Purpose: A deep learning (DL) algorithm was previously designed to predict a patient’s risk of developing breast cancer using mammographic imaging biomarkers alone. The purpose of this study was to compare the diagnostic accuracy of DL image-only and traditional risk assessment models, to prospectively detect DCIS vs invasive breast cancer in a cohort due for screening mammography.
Materials and Methods: This multisite study included consecutive patients >30 years undergoing routine bilateral screening mammography from 9/18/2017 to 9/17/2021 at five facilities with at least one year of follow-up.
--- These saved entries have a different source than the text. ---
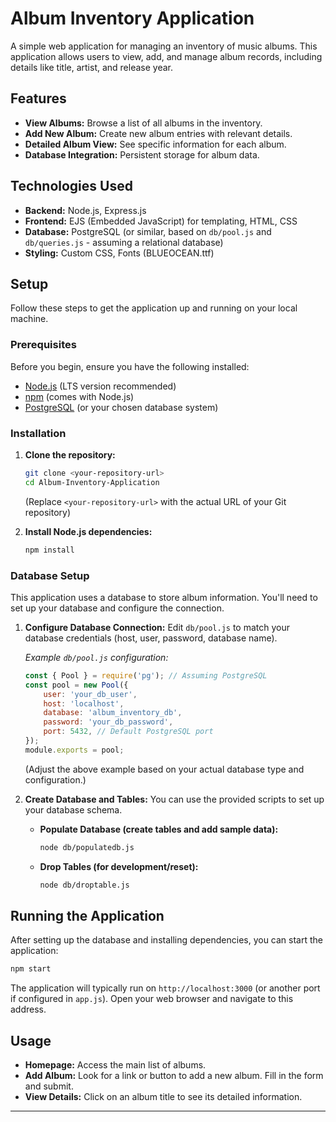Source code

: # Album Inventory Application

A simple web application for managing an inventory of music albums. This application allows users to view, add, and manage album records, including details like title, artist, and release year.

## Features

*   **View Albums:** Browse a list of all albums in the inventory.
*   **Add New Album:** Create new album entries with relevant details.
*   **Detailed Album View:** See specific information for each album.
*   **Database Integration:** Persistent storage for album data.

## Technologies Used

*   **Backend:** Node.js, Express.js
*   **Frontend:** EJS (Embedded JavaScript) for templating, HTML, CSS
*   **Database:** PostgreSQL (or similar, based on `db/pool.js` and `db/queries.js` - assuming a relational database)
*   **Styling:** Custom CSS, Fonts (BLUEOCEAN.ttf)

## Setup

Follow these steps to get the application up and running on your local machine.

### Prerequisites

Before you begin, ensure you have the following installed:

*   [Node.js](https://nodejs.org/en/download/) (LTS version recommended)
*   [npm](https://www.npmjs.com/get-npm) (comes with Node.js)
*   [PostgreSQL](https://www.postgresql.org/download/) (or your chosen database system)

### Installation

1.  **Clone the repository:**
    ```bash
    git clone <your-repository-url>
    cd Album-Inventory-Application
    ```
    (Replace `<your-repository-url>` with the actual URL of your Git repository)

2.  **Install Node.js dependencies:**
    ```bash
    npm install
    ```

### Database Setup

This application uses a database to store album information. You'll need to set up your database and configure the connection.

1.  **Configure Database Connection:**
    Edit `db/pool.js` to match your database credentials (host, user, password, database name).

    *Example `db/pool.js` configuration:*
    ```javascript
    const { Pool } = require('pg'); // Assuming PostgreSQL
    const pool = new Pool({
        user: 'your_db_user',
        host: 'localhost',
        database: 'album_inventory_db',
        password: 'your_db_password',
        port: 5432, // Default PostgreSQL port
    });
    module.exports = pool;
    ```
    (Adjust the above example based on your actual database type and configuration.)

2.  **Create Database and Tables:**
    You can use the provided scripts to set up your database schema.

    *   **Populate Database (create tables and add sample data):**
        ```bash
        node db/populatedb.js
        ```
    *   **Drop Tables (for development/reset):**
        ```bash
        node db/droptable.js
        ```

## Running the Application

After setting up the database and installing dependencies, you can start the application:

```bash
npm start
```

The application will typically run on `http://localhost:3000` (or another port if configured in `app.js`). Open your web browser and navigate to this address.

## Usage

*   **Homepage:** Access the main list of albums.
*   **Add Album:** Look for a link or button to add a new album. Fill in the form and submit.
*   **View Details:** Click on an album title to see its detailed information.

---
DL 5-year and Tyrer-Cuzick version 8 (TC8) 5-year and lifetime models were used to assess risk. Women with a personal history of breast cancer and those without valid risk scores were excluded. Patient demographics were retrieved from electronic medical records. Cancer outcomes were obtained through linkage to a regional tumor registry. DL vs TC8 model performance was compared using areas under the receiver operating characteristic curve (AUCs) with DeLong test (P < 0.05).
Results: 130376 bilateral screening mammograms in 56777 patients met inclusion criteria (mean 59y, IQR: 51-68y). 105146/130376 (80.6%) were in post-menopausal and 25230/130376 (19.4%) in pre-menopausal patients. 78387/130096 (60.3%) had non-dense and 51709/130096 (39.7%) had dense breasts. 105907/130376 (81.2%) of patients were White, 7245/130376 (5.6%) Asian, 6515/130376 (5.0%) Black, 2242/130376 (1.7%) Hispanic and 5909/130376 (4.5%) Other. The AUC of DL model in predicting DCIS or invasive malignancy was 0.67 (95% confidence interval [CI]: 0.65, 0.70) vs 0.57 (95% CI: 0.54, 0.60, P< 0.001) by TC8 5y and 0.50 (95% CI: 0.47, 0.53, P< 0.001) lifetime models. The AUC of DL model in predicting DCIS was 0.70 (95% CI: 0.65, 0.74) vs 0.57 (95% CI: 0.53, 0.62, P< 0.001) by TC8 5y and 0.50 (95% CI: 0.45, 0.55, P< 0.001) lifetime models. The AUC of DL model in predicting invasive malignancy was 0.66 (95% CI: 0.64, 0.69) vs 0.57 (95% CI: 0.53, 0.60, P< 0.001) by TC8 5y and 0.50 (95% CI: 0.47, 0.54, P< 0.001) lifetime models.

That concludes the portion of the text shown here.